What really impressed me were the young people that work at the National Civil War Chaplains Museum and the Victorian Society. Clearly they have a passion for the subject and their contributions as research assistants, guides and re-enactors are extraordinary. Some even expressed a desire to work on their own documentary films.
As a 16+year resident of the great state of Virginia, and a parent of 4 (spread out from college to diapers) I have always been disappointed in the Old Dominion’s approach to teaching. The public schools in our region receive their funding based upon how well their students perform on an SOL (Standards of Learning) test. The result of this requirement is that you have a child learning the history questions that are on the test instead of a well-rounded knowledge of the topic.

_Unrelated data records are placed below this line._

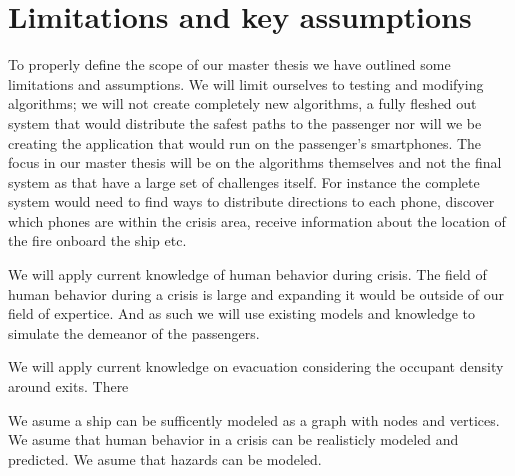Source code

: \chapter{Limitations and key assumptions}
\label{ch:limitations}





To properly define the scope of our master thesis we have outlined
some limitations and assumptions. We will limit ourselves to testing and modifying algorithms;
we will not create completely new algorithms, a fully fleshed out system that would distribute the
safest paths to the passenger nor will we be creating the application that would run on the passenger's smartphones.
The focus in our master thesis will be on the algorithms themselves and not the final system as that have a large set
of challenges itself. For instance the complete system would need to find ways to distribute directions to each phone,
discover which phones are within the crisis area, receive information about the location of the fire onboard the ship etc.

We will apply current knowledge of human behavior during crisis. The field of human behavior during a crisis is large
and expanding it would be outside of our field of expertice. And as such we will use existing models and knowledge
to simulate the demeanor of the passengers. 

We will apply current knowledge on evacuation considering the occupant density around exits. There 


We asume a ship can be sufficently modeled as a graph with nodes and vertices. 
We asume that human behavior in a crisis can be realisticly modeled and
predicted. We asume that hazards can be modeled.
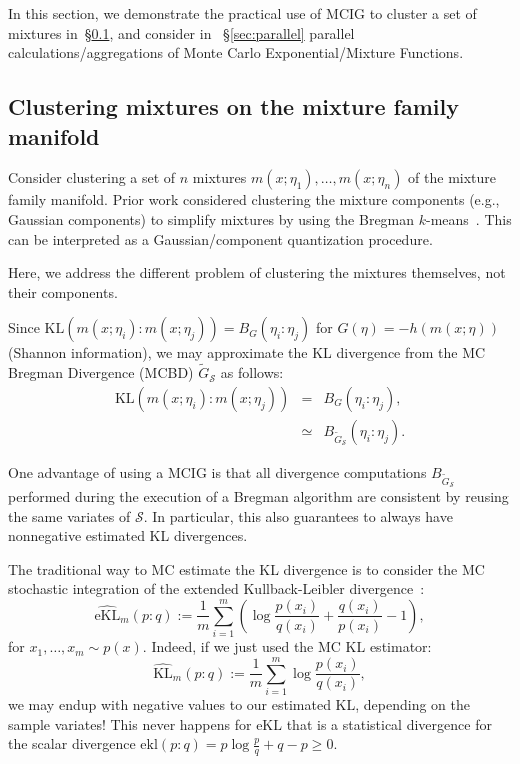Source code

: \documentclass[graybox]{svmult}
\def\KL{\mathrm{KL}}
\def\ekl{\mathrm{ekl}}
\def\eqdef{:=}
\def\tildeG{\tilde{G}}
\def\calS{\mathcal{S}}
\def\eKL{\mathrm{eKL}}
\begin{document}
In this section, we demonstrate the practical use of MCIG to cluster a set of mixtures in~\S\ref{sec:clustmix}, and consider in ~\S\ref{sec:parallel} parallel calculations/aggregations of Monte Carlo Exponential/Mixture Functions.

\subsection{Clustering mixtures on the mixture family manifold}\label{sec:clustmix}
Consider clustering a set of $n$ mixtures $m(x;\eta_1),\ldots, m(x;\eta_n)$ of the mixture family manifold.
Prior work considered clustering the mixture components (e.g., Gaussian components) to simplify mixtures by using the Bregman $k$-means~\cite{GaussianClustering-2007,GaussianClustering-2009}. This can be interpreted as a Gaussian/component quantization procedure.

Here, we address the different problem of clustering the mixtures themselves, not their components.

Since $\KL(m(x;\eta_i):m(x;\eta_j))=B_G(\eta_i:\eta_j)$ for $G(\eta)=-h(m(x;\eta))$ (Shannon information), we may approximate the KL divergence from the MC Bregman Divergence (MCBD) $\tildeG_\calS$ as follows:
\begin{eqnarray}
\KL(m(x;\eta_i):m(x;\eta_j))&=& B_G(\eta_i:\eta_j),\\
&\simeq&  B_{\tildeG_\calS}(\eta_i:\eta_j). %
\end{eqnarray}

One advantage of using a MCIG is that all divergence computations $B_{\tildeG_\calS}$ performed during the execution of a Bregman algorithm are consistent by reusing the same variates of $\calS$.
In particular, this also guarantees to always have nonnegative estimated KL divergences.

The traditional way to MC estimate the KL divergence is to consider the MC stochastic integration of the extended Kullback-Leibler divergence~\cite{Bregman-2005}:
\begin{equation}
\widehat{\eKL}_m(p:q) \eqdef \frac{1}{m} \sum_{i=1}^m \left(  \log \frac{p(x_i)}{q(x_i)}  + \frac{q(x_i)}{p(x_i)} -  1 \right),
\end{equation}
for $x_1,\ldots,x_m \sim p(x)$.
Indeed, if we just used the MC KL estimator:
\begin{equation}
\widehat{\KL}_m(p:q) \eqdef \frac{1}{m} \sum_{i=1}^m    \log \frac{p(x_i)}{q(x_i)},
\end{equation}
we may endup with negative values to our estimated KL, depending on the sample variates!
This never happens for $\eKL$ that is a statistical divergence for the scalar divergence $\ekl(p:q)=p\log \frac{p}{q}+q-p\geq 0$.
\end{document}
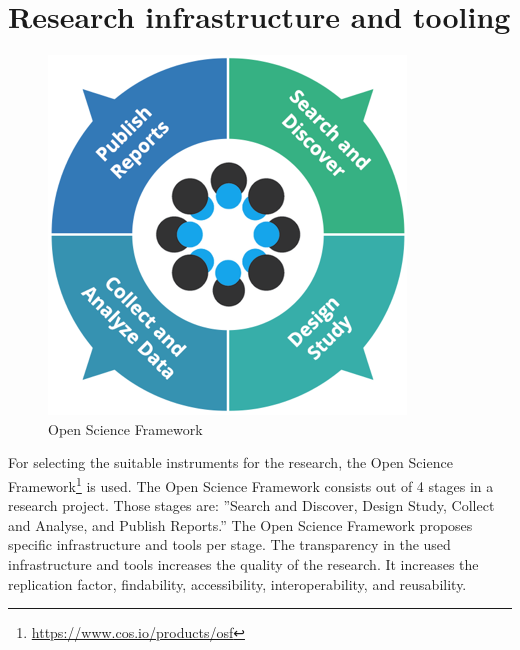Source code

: \section{Research infrastructure and tooling}
\label{sec:researchinfraandtooling}
\begin{figure}
	\begin{center}
		\includegraphics[width=0.5\linewidth]{images/osfframework}
		\caption[Open Science Framework]{Open Science Framework}
		\label{fig:osfframework}
	\end{center}
\end{figure}
For selecting the suitable instruments for the research, the Open Science Framework\footnote{\url{https://www.cos.io/products/osf}} is used. The Open Science Framework consists out of 4 stages in a research project. Those stages are: ''Search and Discover, Design Study, Collect and Analyse, and Publish Reports.'' The Open Science Framework proposes specific infrastructure and tools per stage. The transparency in the used infrastructure and tools increases the quality of the research. It increases the replication factor, findability, accessibility, interoperability, and reusability.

In response, parents and mentors must find ways to connect with young people so that they have a desire to look beyond the SOL.
On the other side of the spectrum you have kids in VA private schools learning whatever their teacher feels is important. If “critical thinking” is their teacher’s preferred focus, students may learn more about the act of analyzing history instead of the events themselves. This is misguided in my opinion as the 'process' inevitably becomes more important than the subject matter.
Knowing what took place in our past and understanding how we can apply those lessons in our daily lives is what matters. How does one do that? Admitting that times have changed and that this new generation responds differently to learning is crucial. Using the tools and technologies that we have today to reach young people and show them that history doesn’t have to be a boring textbook is essential.
The question one should ask is: Are you really teaching history, or are you teaching how to examine history? These are both very different goals. I believe the latter cannot be effective without the former. Inspiration can lead to education. We like to think that our documentary can lead from one to the other.